-- Available data follows --

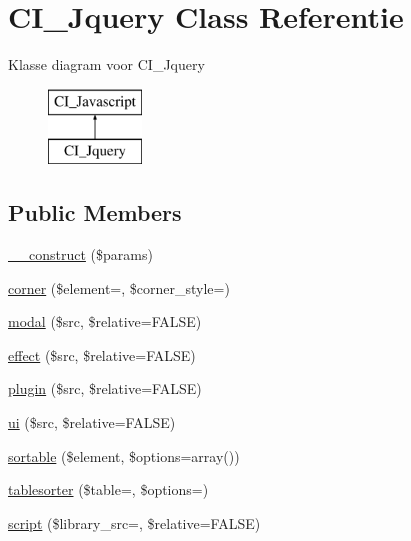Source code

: \hypertarget{class_c_i___jquery}{}\section{C\+I\+\_\+\+Jquery Class Referentie}
\label{class_c_i___jquery}
Klasse diagram voor C\+I\+\_\+\+Jquery\begin{figure}[H]
\begin{center}
\leavevmode
\includegraphics[height=2.000000cm]{class_c_i___jquery}
\end{center}
\end{figure}
\subsection*{Public Members}
\begin{DoxyCompactItemize}
\item 
\mbox{\hyperlink{class_c_i___jquery_a9162320adff1a1a4afd7f2372f753a3e}{\+\_\+\+\_\+construct}} (\$params)
\item 
\mbox{\hyperlink{class_c_i___jquery_a79fc5ec6312aa89cd06e47c864e37ff1}{corner}} (\$element=\textquotesingle{}\textquotesingle{}, \$corner\+\_\+style=\textquotesingle{}\textquotesingle{})
\item 
\mbox{\hyperlink{class_c_i___jquery_a951696f5f5092fee0d2aba1f8602b419}{modal}} (\$src, \$relative=F\+A\+L\+SE)
\item 
\mbox{\hyperlink{class_c_i___jquery_a42898d255de9b25100e042825a1c4633}{effect}} (\$src, \$relative=F\+A\+L\+SE)
\item 
\mbox{\hyperlink{class_c_i___jquery_a25a0d7f0c18dac193aa2c67908c85c89}{plugin}} (\$src, \$relative=F\+A\+L\+SE)
\item 
\mbox{\hyperlink{class_c_i___jquery_ad2d6d964ed10597e0223f883c553cf0c}{ui}} (\$src, \$relative=F\+A\+L\+SE)
\item 
\mbox{\hyperlink{class_c_i___jquery_afb2aa7347e6ff89ab0177478a7f3869d}{sortable}} (\$element, \$options=array())
\item 
\mbox{\hyperlink{class_c_i___jquery_a088079669b8389ceb97efea5381caf62}{tablesorter}} (\$table=\textquotesingle{}\textquotesingle{}, \$options=\textquotesingle{}\textquotesingle{})
\item 
\mbox{\hyperlink{class_c_i___jquery_a4ebe6b0267c1a82bec52f1ffbc10ef8d}{script}} (\$library\+\_\+src=\textquotesingle{}\textquotesingle{}, \$relative=F\+A\+L\+SE)
\end{DoxyCompactItemize}
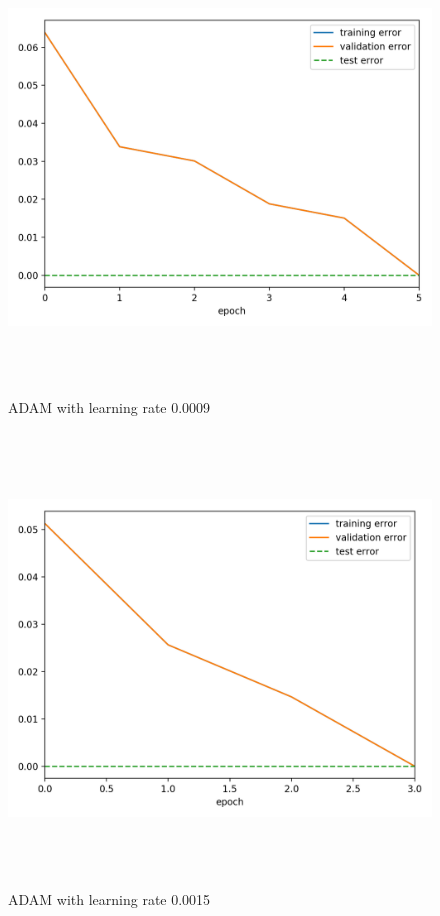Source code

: \documentclass[a4paper]{article}
\begin{document}
\begin{figure}[h]
\caption{ADAM with learning rate 0.0009}
\centering
\includegraphics[width=15cm, height=12cm]{AD_LR0009}
\end{figure}

\begin{figure}[h]
\caption{ADAM with learning rate 0.0015}
\centering
\includegraphics[width=15cm, height=12cm]{AD_LR0015}
\end{figure}
\end{document}
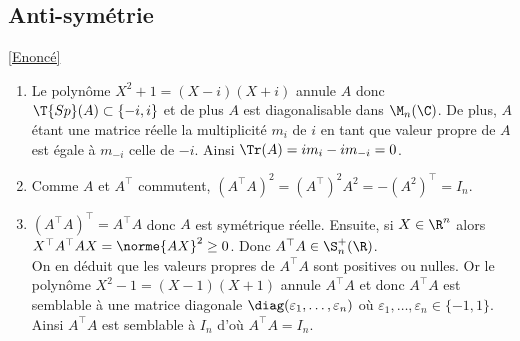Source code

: \documentclass[8pt]{book}
\begin{document}
	\subsection{Anti-symétrie }
	\label{Anti-symétrie corrigé}
	\textcolor{blue}{\hyperref[Anti-symétrie]{[Enoncé]}}\\
	\begin{enumerate}[leftmargin=*]
		\item Le polynôme $X^2+1=(X-i)(X+i)$ annule $A$ donc $\T{Sp}(A)\subset\{-i,i\}$ et de plus $A$ est diagonalisable dans $\M_n(\C)$. De plus, $A$ étant une matrice réelle la multiplicité $m_i$ de $i$ en tant que valeur propre de $A$ est égale à $m_{-i}$ celle de $-i$. Ainsi $\Tr(A)=im_i-im_{-i}=0$.
		\item Comme $A$ et $A^\top$ commutent, $(A^\top A)^2=(A^\top)^2A^2=-(A^2)^\top=I_n$.
		\item $(A^\top A)^\top=A^\top A$ donc $A$ est symétrique réelle. Ensuite, si $X\in \R^n$ alors $X^\top A^\top AX=\norme{AX}^2\geq 0$. Donc $A^\top A\in \S_n^+(\R)$.\\
		On en déduit que les valeurs propres de $A^\top A$ sont positives ou nulles. Or le polynôme $X^2-1=(X-1)(X+1)$ annule $A^\top A$ et donc $A^\top A$ est semblable à une matrice diagonale $\diag(\varepsilon_1,\dots,\varepsilon_n)$ où $\varepsilon_1,\dots,\varepsilon_n\in \{-1,1\}$. Ainsi $A^\top A$ est semblable à $I_n$ d'où $A^\top A=I_n$.
	\end{enumerate}
	
\end{document}
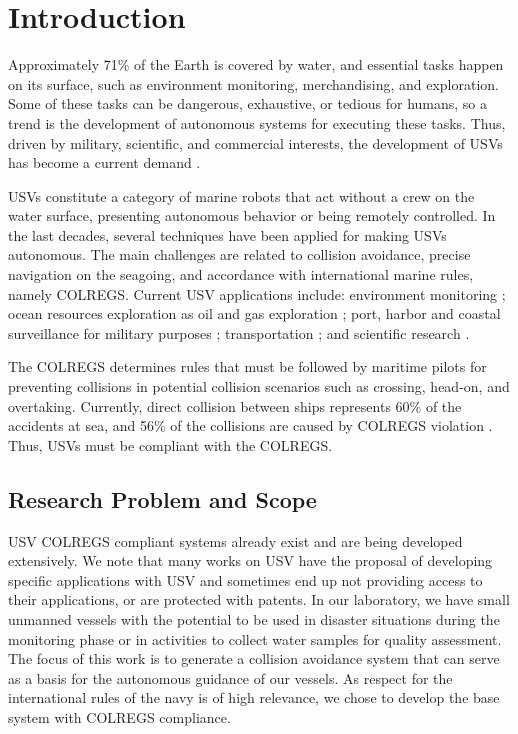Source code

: \chapter{Introduction \label{chap:intro}}

    
    Approximately 71\% of the Earth is covered by water, and essential tasks happen on its surface, such as environment monitoring, merchandising, and exploration. Some of these tasks can be dangerous, exhaustive, or tedious for humans, so a trend is the development of autonomous systems for executing these tasks. Thus, driven by military, scientific, and commercial interests, the development of \acp{USV} has become a current demand \cite{Liu2016Unmanned}.
    
    \acp{USV} constitute a category of marine robots that act without a crew on the water surface, presenting autonomous behavior or being remotely controlled. In the last decades, several techniques have been applied for making \acp{USV} autonomous. The main challenges are related to collision avoidance, precise navigation on the seagoing, and accordance with international marine rules, namely \ac{COLREGS}.
    Current \ac{USV} applications include: environment monitoring \cite{Caccia2005Sampling}; ocean resources exploration as oil and gas exploration \cite{Pastore2010Improving}; port, harbor and coastal surveillance for military purposes \cite{Caccia2007unmanned, Pastore2010Improving, Svec2011aAutomated}; transportation \cite{Kiencke2005Impact}; and scientific research \cite{Yan2010Development}.
    
    The \acs{COLREGS} determines rules that must be followed by maritime pilots for preventing collisions in potential collision scenarios such as crossing, head-on, and overtaking. Currently, direct collision between ships represents 60\% of the accidents at sea, and 56\% of the collisions are caused by \acs{COLREGS} violation \cite{Liu2016Unmanned, Campbell2012Review_COLREGs}. Thus, \acp{USV} must be compliant with the \ac{COLREGS}.
    
    \section{Research Problem and Scope}
    
    \ac{USV} \ac{COLREGS} compliant systems already exist and are being developed extensively. We note that many works on \ac{USV} have the proposal of developing specific applications with \ac{USV} and sometimes end up not providing access to their applications, or are protected with patents. In our laboratory, we have small unmanned vessels with the potential to be used in disaster situations during the monitoring phase or in activities to collect water samples for quality assessment. The focus of this work is to generate a collision avoidance system that can serve as a basis for the autonomous guidance of our vessels. As respect for the international rules of the navy is of high relevance, we chose to develop the base system with \ac{COLREGS} compliance.
    
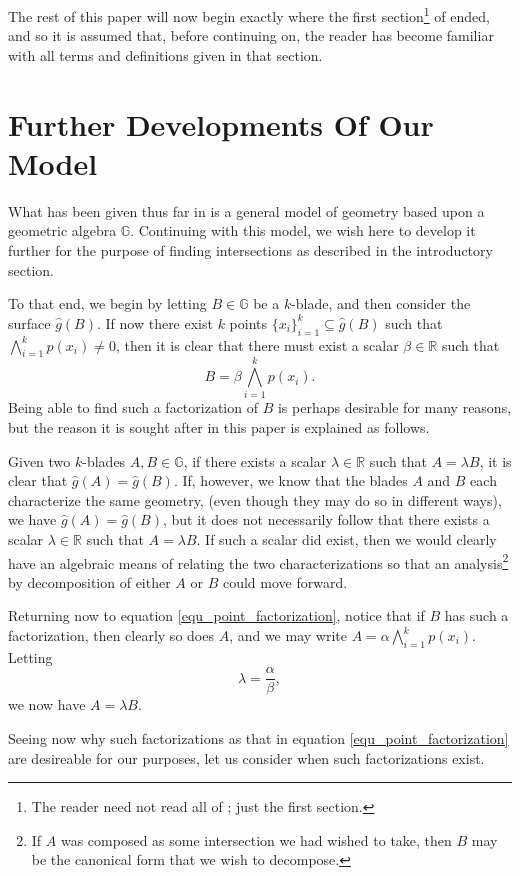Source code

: \documentclass{birkjour}
\theoremstyle{definition}
\theoremstyle{remark}
\numberwithin{equation}{section}
\newcommand{\R}{\mathbb{R}}
\newcommand{\G}{\mathbb{G}}
\newcommand{\gh}{\hat{g}}
\begin{document}
The rest of this paper will now begin exactly where the first section\footnote{The reader
need not read all of \cite{}; just the first section.} of \cite{} ended, and
so it is assumed that, before continuing on, the reader has become familiar with
all terms and definitions given in that section.

\section{Further Developments Of Our Model}

What has been given thus far in \cite{} is a general model of geometry based upon
a geometric algebra $\G$.  Continuing with this model, we wish here to develop it
further for the purpose of finding intersections as described in the introductory section.

To that end, we begin by letting $B\in\G$ be a $k$-blade, and then consider the surface $\gh(B)$.
If now there exist $k$ points $\{x_i\}_{i=1}^k\subseteq\gh(B)$ such that $\bigwedge_{i=1}^k p(x_i)\neq 0$,
then it is clear that there must exist a scalar $\beta\in\R$ such that
\begin{equation}\label{equ_point_factorization}
B = \beta\bigwedge_{i=1}^k p(x_i).
\end{equation}
Being able to find such a factorization of $B$ is perhaps desirable for many reasons, but the
reason it is sought after in this paper is explained as follows.

Given two $k$-blades $A,B\in\G$, if there exists a scalar $\lambda\in\R$
such that $A=\lambda B$, it is clear that $\gh(A)=\gh(B)$.  If, however, we know that
the blades $A$ and $B$ each characterize the same geometry, (even though they may do so in different ways),
we have $\gh(A)=\gh(B)$, but it does not necessarily follow that there exists a
scalar $\lambda\in\R$ such that $A=\lambda B$.  If such a scalar did exist, then
we would clearly have an algebraic means of relating the two characterizations so that
an analysis\footnote{If $A$ was composed as some intersection we had wished to take,
then $B$ may be the canonical form
that we wish to decompose.} by decomposition of either $A$ or $B$ could move forward.

Returning now to equation \eqref{equ_point_factorization}, notice that if $B$ has
such a factorization, then clearly so does $A$, and we may write $A=\alpha\bigwedge_{i=1}^k p(x_i)$.
Letting
\begin{equation*}
\lambda=\frac{\alpha}{\beta},
\end{equation*}
we now have $A=\lambda B$.

Seeing now why such factorizations as that in equation \eqref{equ_point_factorization} are desireable for
our purposes, let us consider when such factorizations exist.


\end{document}
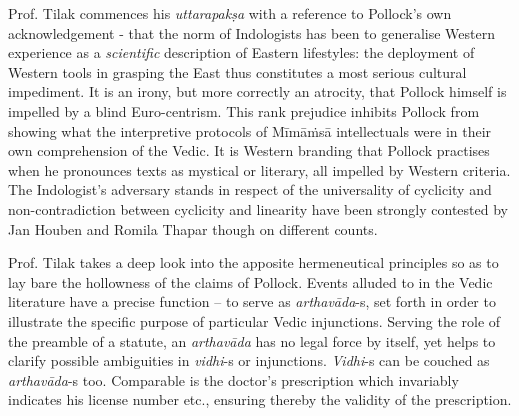 Prof. Tilak commences his \textit{uttarapakṣa} with a reference to Pollock’s own acknowledgement - that the norm of Indologists has been to generalise Western experience as a \textit{scientific} description of Eastern lifestyles: the deployment of Western tools in grasping the East thus constitutes a most serious cultural impediment. It is an irony, but more correctly an atrocity, that Pollock himself is impelled by a blind Euro-centrism. This rank prejudice inhibits Pollock from showing what the interpretive protocols of Mīmāṁsā intellectuals were in their own comprehension of the Vedic. It is Western branding that Pollock practises when he pronounces texts as mystical or literary, all impelled by Western criteria. The Indologist’s adversary stands in respect of the universality of cyclicity and non-contradiction between cyclicity and linearity have been strongly contested by Jan Houben and Romila Thapar though on different counts. 

Prof. Tilak takes a deep look into the apposite hermeneutical principles so as to lay bare the hollowness of the claims of Pollock. Events alluded to in the Vedic literature have a precise function – to serve as \textit{arthavāda}-s, set forth in order to illustrate the specific purpose of particular Vedic injunctions. Serving the role of the preamble of a statute, an \textit{arthavāda} has no legal force by itself, yet helps to clarify possible ambiguities in \textit{vidhi}-s or injunctions. \textit{Vidhi}-s can be couched as \textit{arthavāda}-s too. Comparable is the doctor’s prescription which invariably indicates his license number etc., ensuring thereby the validity of the prescription.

-- Available data concluded --

-- Problem to solve --
State how many lines of the records above contain the word "footnote", and give only that number.

-- Answer to the problem --
2